Fatos de banho femininos mais ousados – entenda-se por ousado permitir um vislumbre dos seios ou deixar à mostra um pouco mais das nádegas – eram proibidos e multadas aquelas que os exibissem!
As crianças não podiam pisar a relva nos jardins públicos! Os cães e gatos abandonados eram “caçados” pela chamada “carroça dos cães” e levados para locais onde os abatiam – impressionava como os cães conheciam os seus “caçadores!
Não vou aumentar aqui o role de proibições menores, que Salazar consentia e incentivava.
Estou a prever a reacção de alguns meus leitores, que admitem, em tese, uma solução ditatorial:
- Olhe lá, isso foi no passado. Agora não seria assim, pois os tempos evoluíram!

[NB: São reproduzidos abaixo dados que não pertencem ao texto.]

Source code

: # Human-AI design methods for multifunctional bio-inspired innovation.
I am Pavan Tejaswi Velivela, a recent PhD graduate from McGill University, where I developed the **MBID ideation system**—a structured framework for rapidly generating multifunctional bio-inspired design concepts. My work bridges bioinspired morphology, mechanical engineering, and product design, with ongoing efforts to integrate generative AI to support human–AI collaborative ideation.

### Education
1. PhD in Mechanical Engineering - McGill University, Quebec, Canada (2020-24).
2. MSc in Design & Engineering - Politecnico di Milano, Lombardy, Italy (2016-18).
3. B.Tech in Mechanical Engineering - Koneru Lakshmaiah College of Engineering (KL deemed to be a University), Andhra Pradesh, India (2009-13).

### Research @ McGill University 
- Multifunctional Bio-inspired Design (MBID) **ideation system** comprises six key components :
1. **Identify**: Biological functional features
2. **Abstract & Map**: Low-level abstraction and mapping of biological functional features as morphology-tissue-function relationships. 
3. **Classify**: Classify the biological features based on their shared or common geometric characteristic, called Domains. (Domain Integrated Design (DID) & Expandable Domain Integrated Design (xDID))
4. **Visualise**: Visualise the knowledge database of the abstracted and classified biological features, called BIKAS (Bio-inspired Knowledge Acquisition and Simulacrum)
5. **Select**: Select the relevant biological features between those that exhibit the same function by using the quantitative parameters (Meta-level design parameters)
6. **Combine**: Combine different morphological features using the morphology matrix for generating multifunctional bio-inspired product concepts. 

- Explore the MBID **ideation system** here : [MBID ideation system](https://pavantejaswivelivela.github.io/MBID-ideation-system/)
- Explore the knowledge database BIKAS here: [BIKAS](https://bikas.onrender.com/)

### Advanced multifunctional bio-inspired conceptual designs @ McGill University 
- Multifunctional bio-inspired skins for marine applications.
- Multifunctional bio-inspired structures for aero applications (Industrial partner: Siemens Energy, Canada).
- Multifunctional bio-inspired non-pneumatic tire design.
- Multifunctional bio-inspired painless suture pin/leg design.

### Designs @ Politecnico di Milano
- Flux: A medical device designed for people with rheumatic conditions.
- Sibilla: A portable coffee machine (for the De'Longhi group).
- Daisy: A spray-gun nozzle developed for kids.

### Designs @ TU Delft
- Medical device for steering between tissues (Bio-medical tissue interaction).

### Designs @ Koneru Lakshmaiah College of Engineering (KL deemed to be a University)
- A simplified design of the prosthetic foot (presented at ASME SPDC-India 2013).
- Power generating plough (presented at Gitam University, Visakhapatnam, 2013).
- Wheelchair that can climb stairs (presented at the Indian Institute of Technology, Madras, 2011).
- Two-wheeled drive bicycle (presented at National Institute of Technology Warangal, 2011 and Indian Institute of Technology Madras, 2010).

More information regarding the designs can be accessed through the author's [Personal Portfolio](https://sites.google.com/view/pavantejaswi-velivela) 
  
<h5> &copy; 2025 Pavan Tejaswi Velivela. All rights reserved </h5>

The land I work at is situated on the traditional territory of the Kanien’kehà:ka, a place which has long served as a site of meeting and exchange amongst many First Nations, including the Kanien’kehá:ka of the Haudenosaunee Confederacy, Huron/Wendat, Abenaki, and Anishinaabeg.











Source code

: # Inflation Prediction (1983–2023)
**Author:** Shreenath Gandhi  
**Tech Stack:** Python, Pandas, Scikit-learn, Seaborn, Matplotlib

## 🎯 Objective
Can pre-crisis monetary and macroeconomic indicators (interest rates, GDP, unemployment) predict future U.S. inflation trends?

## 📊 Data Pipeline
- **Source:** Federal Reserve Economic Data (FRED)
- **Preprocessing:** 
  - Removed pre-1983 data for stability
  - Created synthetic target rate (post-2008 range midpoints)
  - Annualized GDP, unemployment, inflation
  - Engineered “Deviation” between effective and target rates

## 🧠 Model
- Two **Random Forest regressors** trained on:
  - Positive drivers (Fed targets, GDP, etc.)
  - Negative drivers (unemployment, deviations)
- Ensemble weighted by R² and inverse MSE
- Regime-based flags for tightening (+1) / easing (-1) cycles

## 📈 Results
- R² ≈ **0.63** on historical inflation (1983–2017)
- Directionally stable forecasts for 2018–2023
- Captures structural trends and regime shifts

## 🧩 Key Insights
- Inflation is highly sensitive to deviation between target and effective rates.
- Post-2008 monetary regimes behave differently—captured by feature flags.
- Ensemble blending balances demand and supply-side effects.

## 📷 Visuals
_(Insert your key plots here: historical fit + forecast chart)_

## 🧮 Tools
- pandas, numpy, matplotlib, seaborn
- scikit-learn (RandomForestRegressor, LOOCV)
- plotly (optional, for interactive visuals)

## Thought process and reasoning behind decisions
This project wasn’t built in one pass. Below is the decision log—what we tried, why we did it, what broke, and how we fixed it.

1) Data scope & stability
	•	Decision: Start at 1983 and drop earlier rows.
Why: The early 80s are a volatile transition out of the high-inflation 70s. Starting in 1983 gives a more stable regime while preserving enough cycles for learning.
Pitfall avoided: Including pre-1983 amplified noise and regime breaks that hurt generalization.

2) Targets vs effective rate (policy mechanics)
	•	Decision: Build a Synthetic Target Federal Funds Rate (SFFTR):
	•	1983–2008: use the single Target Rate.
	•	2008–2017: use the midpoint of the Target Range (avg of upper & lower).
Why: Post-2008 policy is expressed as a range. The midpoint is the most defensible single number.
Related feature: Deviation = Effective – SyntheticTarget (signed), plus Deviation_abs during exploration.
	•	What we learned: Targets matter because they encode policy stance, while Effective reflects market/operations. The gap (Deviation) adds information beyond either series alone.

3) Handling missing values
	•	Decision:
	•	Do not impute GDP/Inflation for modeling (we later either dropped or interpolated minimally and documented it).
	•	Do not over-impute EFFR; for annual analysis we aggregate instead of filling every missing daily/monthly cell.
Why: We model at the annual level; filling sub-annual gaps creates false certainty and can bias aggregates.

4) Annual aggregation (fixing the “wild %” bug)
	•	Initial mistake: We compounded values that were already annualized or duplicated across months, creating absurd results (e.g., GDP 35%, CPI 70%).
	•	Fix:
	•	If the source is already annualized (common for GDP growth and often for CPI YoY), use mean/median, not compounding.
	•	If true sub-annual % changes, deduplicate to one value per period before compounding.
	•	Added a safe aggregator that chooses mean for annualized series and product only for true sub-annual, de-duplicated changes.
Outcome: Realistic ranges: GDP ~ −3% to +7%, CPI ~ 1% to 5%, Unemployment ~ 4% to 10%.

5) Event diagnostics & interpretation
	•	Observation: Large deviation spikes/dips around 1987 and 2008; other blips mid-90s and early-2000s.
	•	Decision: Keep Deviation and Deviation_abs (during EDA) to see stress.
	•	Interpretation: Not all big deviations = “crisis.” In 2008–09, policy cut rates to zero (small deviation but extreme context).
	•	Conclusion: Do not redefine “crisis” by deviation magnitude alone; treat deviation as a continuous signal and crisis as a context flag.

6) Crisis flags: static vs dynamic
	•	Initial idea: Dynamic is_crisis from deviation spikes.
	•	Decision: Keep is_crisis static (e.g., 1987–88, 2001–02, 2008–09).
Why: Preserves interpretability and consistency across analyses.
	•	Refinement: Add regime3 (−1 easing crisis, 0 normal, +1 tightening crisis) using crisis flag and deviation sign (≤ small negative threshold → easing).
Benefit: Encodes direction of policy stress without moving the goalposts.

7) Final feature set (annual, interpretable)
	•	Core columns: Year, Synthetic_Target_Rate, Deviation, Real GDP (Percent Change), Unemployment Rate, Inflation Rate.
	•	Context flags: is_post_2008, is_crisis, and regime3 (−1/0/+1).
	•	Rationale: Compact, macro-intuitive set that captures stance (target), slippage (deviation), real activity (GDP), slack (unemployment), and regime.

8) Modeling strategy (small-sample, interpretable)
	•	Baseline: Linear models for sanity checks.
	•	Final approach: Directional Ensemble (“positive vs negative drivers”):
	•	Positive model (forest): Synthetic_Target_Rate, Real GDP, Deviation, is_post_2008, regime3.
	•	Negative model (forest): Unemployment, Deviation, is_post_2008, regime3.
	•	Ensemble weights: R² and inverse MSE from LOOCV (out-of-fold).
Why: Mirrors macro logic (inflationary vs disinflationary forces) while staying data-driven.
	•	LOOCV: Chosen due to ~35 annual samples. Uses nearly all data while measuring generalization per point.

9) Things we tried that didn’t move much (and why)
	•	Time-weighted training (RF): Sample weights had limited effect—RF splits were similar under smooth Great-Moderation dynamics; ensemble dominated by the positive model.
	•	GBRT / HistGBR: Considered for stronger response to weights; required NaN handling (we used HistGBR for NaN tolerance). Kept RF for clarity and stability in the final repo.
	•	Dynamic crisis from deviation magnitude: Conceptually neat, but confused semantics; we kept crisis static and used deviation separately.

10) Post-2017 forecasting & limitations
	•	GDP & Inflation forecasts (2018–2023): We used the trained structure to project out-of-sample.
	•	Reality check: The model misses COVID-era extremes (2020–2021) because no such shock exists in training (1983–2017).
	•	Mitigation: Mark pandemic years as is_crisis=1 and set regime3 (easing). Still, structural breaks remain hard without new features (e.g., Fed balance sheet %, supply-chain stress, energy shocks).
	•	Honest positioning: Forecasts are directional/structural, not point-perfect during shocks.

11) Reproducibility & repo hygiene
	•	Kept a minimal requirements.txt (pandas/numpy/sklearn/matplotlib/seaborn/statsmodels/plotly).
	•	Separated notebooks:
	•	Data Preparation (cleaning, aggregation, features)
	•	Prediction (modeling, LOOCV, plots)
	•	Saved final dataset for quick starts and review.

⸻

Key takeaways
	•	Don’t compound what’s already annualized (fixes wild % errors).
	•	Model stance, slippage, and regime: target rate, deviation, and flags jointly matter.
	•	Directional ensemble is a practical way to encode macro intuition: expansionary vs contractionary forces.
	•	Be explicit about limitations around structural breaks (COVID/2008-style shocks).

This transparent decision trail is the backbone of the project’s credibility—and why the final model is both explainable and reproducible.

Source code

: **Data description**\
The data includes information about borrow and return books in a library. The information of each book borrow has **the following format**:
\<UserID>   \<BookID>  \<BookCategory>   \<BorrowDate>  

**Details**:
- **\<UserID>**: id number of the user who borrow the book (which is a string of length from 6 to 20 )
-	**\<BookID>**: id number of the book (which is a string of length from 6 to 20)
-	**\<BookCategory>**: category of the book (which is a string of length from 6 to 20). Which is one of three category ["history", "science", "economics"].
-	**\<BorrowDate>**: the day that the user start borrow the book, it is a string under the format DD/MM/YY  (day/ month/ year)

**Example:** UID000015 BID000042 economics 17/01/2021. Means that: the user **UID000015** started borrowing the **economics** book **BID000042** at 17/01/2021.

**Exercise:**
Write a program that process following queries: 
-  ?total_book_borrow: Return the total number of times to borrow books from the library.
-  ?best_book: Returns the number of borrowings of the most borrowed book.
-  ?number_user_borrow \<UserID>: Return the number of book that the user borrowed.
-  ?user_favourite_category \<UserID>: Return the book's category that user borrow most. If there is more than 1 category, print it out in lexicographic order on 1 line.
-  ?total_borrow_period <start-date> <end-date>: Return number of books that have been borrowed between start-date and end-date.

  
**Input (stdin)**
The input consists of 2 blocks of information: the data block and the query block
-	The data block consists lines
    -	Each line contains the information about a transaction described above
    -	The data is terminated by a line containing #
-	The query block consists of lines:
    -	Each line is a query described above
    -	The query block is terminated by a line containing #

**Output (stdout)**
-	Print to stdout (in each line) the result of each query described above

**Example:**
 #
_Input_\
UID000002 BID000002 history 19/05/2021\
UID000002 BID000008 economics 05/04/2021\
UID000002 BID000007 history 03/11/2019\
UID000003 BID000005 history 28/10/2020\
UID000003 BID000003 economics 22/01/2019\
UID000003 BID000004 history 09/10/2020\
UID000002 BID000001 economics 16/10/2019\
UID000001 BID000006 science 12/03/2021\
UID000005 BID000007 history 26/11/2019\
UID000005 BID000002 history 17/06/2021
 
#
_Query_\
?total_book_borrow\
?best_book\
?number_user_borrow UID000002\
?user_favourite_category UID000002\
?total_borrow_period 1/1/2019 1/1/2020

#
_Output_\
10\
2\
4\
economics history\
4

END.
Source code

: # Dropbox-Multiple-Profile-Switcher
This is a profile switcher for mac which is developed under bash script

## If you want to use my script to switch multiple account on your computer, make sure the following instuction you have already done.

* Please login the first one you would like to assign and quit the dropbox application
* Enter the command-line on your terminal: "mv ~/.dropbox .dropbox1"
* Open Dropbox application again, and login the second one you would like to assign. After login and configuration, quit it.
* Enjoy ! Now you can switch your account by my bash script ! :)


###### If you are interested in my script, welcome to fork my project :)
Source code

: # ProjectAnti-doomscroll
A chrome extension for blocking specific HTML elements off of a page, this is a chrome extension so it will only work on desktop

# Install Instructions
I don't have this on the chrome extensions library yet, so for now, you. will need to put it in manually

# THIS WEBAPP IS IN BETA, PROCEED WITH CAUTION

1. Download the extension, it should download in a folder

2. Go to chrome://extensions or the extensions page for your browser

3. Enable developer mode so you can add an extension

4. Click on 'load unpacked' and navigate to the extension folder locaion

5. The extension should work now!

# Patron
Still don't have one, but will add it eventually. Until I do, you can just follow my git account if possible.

Que engano, meus Caros Amigos! Quem quiser apanhar com uma ditadura, tem de “ficar com todo o pacote”, visto que estas proibições são aquelas que “domesticam” as massas populares, permitindo outras mais pesadas e gravosas! A “domesticação” tem de começar por coisas simples, pois é a abdicação perante as “insignificâncias” que permite levar à “aceitação” das grandes proibições.
Cuidado com o que desejam! Cudado com as abstenções cívicas, nomeadamente nas eleições! É por essas “brechas” que penetra o “bichinho” ditatorial.